The Northeast has been identified by the Center for Information Technology and Development (CITAD) as the most educational disadvantaged region in the country.

Disclosing this to participants at a two-day workshop on ‘male adult literacy rate’ in Gombe, the Senior Programme Manager of CITAD, Kabiru Saidu Dakata, said, “all states in the region have lower than national average rates, with Yobe and Borno have the lowest with 31.9% and 35.1% respectively.”

The resource persons also noted that the corresponding “figures for female adult literacy are 14.9 and 18.0% respectively for the two states. The performances of the states in both NECO and WAEC as made known by him have been the lowest of in the country.”

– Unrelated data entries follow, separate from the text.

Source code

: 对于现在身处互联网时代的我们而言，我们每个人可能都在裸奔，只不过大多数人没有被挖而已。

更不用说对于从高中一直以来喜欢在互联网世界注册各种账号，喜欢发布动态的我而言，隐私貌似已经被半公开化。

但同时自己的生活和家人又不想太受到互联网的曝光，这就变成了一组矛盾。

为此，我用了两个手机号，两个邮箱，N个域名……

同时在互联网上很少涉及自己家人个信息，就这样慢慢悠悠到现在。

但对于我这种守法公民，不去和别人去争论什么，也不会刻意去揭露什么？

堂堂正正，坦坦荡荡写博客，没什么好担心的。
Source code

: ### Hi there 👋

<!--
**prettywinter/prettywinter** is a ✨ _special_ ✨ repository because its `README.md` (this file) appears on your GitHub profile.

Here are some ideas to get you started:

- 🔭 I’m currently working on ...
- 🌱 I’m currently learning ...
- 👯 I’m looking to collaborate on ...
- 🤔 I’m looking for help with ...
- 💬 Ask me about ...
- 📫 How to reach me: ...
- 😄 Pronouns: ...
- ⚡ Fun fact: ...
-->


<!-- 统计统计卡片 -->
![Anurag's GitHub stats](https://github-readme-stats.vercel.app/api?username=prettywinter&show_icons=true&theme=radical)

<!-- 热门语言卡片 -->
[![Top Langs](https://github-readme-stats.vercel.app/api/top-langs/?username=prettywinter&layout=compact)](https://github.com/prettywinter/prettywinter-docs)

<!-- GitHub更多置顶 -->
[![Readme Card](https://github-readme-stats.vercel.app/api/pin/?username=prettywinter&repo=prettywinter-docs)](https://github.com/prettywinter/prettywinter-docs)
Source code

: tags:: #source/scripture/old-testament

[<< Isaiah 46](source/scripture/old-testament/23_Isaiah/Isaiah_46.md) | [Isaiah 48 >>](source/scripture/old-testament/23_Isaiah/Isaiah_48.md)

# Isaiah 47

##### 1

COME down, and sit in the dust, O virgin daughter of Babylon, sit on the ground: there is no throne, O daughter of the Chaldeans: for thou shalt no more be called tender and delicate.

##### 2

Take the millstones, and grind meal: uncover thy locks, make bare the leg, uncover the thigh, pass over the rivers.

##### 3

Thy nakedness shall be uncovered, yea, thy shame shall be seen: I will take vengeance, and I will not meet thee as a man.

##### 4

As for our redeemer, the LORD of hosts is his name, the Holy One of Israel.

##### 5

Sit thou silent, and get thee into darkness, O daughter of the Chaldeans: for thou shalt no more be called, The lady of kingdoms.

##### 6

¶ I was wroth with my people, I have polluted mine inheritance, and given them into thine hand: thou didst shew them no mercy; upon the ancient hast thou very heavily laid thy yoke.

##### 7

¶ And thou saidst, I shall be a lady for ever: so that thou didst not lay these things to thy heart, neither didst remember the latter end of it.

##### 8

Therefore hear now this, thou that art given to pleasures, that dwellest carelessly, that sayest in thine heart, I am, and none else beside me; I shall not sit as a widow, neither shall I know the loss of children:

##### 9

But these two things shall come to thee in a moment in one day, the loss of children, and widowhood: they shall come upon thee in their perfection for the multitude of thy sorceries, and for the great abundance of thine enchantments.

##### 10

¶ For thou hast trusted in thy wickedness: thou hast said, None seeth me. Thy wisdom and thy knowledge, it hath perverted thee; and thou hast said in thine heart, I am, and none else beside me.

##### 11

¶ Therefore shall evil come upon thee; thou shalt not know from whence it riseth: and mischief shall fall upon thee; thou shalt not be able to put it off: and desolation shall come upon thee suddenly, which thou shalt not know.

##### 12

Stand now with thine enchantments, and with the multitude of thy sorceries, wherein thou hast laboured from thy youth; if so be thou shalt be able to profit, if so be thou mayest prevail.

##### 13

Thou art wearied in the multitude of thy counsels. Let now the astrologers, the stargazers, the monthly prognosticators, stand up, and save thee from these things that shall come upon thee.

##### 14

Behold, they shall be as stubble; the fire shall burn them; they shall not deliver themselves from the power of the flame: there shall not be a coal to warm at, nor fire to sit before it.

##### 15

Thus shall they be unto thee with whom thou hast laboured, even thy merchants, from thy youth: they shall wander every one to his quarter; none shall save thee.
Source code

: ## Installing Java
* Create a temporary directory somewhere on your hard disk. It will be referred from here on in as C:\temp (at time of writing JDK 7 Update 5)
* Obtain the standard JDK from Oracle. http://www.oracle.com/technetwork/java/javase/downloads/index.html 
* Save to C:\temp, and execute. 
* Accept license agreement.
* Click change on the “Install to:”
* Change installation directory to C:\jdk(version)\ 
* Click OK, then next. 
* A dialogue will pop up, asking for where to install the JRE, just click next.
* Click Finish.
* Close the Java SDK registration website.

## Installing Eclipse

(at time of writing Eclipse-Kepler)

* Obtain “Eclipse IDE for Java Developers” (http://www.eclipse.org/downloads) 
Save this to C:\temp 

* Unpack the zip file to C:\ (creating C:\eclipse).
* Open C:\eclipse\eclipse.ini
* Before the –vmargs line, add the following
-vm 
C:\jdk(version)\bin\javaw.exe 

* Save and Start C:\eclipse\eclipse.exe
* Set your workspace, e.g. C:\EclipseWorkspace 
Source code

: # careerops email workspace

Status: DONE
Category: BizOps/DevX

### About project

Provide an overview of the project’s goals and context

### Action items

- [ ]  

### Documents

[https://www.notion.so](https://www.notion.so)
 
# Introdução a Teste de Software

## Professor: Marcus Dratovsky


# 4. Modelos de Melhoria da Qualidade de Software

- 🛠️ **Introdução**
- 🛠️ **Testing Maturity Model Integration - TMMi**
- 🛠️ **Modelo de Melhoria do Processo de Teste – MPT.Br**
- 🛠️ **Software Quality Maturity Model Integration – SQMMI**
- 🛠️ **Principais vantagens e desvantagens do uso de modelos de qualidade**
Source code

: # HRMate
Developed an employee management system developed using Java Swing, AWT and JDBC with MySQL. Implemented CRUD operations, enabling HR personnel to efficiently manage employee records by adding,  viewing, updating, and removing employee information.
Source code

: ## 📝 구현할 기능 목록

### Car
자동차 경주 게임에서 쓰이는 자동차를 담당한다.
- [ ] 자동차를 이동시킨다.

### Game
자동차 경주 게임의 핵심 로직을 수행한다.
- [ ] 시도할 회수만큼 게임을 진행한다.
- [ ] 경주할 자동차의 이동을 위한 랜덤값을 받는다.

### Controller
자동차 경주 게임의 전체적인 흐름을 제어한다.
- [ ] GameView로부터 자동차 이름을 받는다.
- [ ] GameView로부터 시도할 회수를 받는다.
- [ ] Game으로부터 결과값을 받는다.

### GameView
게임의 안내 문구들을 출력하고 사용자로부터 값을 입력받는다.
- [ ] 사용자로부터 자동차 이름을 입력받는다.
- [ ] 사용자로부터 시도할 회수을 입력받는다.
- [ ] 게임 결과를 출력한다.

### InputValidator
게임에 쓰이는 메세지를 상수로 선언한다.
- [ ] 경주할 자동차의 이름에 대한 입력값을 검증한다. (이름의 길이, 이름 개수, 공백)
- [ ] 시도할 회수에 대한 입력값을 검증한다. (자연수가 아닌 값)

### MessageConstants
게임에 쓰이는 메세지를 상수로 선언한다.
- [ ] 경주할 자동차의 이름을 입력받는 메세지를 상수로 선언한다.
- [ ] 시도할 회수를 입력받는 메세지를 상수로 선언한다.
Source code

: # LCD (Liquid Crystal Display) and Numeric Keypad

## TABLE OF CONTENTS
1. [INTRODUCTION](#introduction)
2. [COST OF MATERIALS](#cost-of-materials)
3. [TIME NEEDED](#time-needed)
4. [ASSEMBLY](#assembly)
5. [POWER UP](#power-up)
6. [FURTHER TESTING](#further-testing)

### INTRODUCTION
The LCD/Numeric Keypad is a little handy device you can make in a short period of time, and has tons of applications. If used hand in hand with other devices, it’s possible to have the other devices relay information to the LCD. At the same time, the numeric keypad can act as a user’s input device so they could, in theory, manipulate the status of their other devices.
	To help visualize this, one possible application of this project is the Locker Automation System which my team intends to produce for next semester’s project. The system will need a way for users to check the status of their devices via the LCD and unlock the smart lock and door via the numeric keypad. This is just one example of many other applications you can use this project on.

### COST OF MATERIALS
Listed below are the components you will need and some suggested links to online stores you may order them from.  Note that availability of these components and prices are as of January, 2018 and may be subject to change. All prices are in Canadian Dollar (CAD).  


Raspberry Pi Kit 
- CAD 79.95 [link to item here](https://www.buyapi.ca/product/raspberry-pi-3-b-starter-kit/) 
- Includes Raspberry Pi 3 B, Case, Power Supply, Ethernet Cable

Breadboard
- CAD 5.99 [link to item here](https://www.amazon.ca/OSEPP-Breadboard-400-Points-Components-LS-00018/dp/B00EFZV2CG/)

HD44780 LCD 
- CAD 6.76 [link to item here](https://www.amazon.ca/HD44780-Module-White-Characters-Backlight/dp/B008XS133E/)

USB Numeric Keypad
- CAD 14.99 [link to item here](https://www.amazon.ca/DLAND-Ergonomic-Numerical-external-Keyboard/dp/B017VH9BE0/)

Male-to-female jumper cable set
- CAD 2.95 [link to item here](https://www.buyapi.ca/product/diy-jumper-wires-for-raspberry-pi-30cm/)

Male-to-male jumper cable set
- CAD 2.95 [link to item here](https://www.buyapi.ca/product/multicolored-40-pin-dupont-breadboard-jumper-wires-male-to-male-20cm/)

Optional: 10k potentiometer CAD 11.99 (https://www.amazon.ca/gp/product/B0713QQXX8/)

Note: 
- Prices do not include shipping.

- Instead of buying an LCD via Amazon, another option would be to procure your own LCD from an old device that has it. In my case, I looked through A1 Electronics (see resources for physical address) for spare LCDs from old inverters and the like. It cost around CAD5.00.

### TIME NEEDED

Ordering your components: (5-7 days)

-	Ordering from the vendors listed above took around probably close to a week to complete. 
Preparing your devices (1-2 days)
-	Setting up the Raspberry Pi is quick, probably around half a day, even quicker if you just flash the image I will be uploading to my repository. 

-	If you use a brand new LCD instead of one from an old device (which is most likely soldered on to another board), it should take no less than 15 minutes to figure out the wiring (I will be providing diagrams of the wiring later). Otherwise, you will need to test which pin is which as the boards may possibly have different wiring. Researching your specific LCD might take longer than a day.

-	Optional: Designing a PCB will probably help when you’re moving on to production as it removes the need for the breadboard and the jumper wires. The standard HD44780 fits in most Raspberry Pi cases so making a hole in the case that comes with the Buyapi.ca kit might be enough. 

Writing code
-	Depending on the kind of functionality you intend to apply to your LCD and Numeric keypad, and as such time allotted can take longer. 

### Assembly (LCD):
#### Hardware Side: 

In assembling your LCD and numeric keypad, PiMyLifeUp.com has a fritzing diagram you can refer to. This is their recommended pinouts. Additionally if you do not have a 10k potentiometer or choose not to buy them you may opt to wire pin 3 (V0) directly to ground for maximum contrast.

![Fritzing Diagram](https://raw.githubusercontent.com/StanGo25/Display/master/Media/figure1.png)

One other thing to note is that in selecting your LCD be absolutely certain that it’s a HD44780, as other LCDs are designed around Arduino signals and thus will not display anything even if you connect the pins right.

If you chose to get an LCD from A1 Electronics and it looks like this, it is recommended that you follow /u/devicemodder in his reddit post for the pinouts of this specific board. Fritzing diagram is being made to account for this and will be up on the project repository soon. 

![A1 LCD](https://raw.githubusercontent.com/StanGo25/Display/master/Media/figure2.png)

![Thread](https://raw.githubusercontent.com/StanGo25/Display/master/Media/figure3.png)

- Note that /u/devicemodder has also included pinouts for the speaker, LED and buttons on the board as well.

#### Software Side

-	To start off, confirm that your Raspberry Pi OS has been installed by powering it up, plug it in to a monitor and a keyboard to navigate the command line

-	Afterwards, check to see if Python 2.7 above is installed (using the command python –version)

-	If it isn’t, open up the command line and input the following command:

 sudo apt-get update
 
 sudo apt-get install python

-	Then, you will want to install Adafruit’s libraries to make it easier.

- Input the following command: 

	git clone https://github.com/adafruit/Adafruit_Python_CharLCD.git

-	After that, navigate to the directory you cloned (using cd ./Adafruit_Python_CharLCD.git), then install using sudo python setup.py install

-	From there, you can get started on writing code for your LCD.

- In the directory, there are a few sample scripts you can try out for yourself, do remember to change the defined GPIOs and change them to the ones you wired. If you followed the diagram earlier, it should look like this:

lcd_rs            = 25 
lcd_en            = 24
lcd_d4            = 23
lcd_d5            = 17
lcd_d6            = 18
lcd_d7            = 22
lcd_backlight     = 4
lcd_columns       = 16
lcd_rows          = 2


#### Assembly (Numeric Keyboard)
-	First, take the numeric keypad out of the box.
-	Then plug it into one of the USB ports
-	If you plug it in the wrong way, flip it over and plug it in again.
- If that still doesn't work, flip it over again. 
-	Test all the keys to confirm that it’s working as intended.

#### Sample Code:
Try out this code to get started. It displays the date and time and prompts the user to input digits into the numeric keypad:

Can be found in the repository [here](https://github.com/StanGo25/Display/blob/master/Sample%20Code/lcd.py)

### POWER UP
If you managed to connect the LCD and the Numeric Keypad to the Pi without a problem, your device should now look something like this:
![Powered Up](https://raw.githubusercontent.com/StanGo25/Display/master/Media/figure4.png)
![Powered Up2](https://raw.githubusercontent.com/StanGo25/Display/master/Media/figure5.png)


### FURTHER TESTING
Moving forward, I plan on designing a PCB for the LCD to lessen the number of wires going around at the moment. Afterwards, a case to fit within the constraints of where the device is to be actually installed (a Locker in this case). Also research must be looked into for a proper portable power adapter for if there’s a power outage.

According to him, a survey showed that percentage of children between six and 16 years who have never attended school has high prevalence in the following states: Borno 72 per cent, Yobe 58 per cent and Bauchi 52 per cent. He stressed that “only about 20% of all school age girls get to attend school.”

Prominent among the several factors that contribute to this, as stated by him are poor funding of education, corruption, lack of accountability by policymakers as well as lack of capacity by civil society organizations (CSOs) and journalists to demand for accountability and engage properly with the policy makers.

The need for both journalists and the CSOs to go extra legitimate miles to hold government accountable, he said, has become necessary for the growth of education in the region.

Stressing that accountability of public officials is the cornerstone of good governance and democracy, the need for the CSOs and media practitioners to get the people involved in monitoring government performance, demanding and enhancing transparency and exposing government failures and misdeeds, he said can no longer be overemphasized.

Also speaking on the role of journalists in promoting social accountability, a university teacher, Maude Rabiu Gwadabe, enjoined the media to hold tenaciously to the ethics of their profession by exposing societal ills.

The workshop, which brought together journalists and CSOs from the six states of the Northeast zone, was organized by CITAD and funded by the United States Agency for International Development Agency (USAID).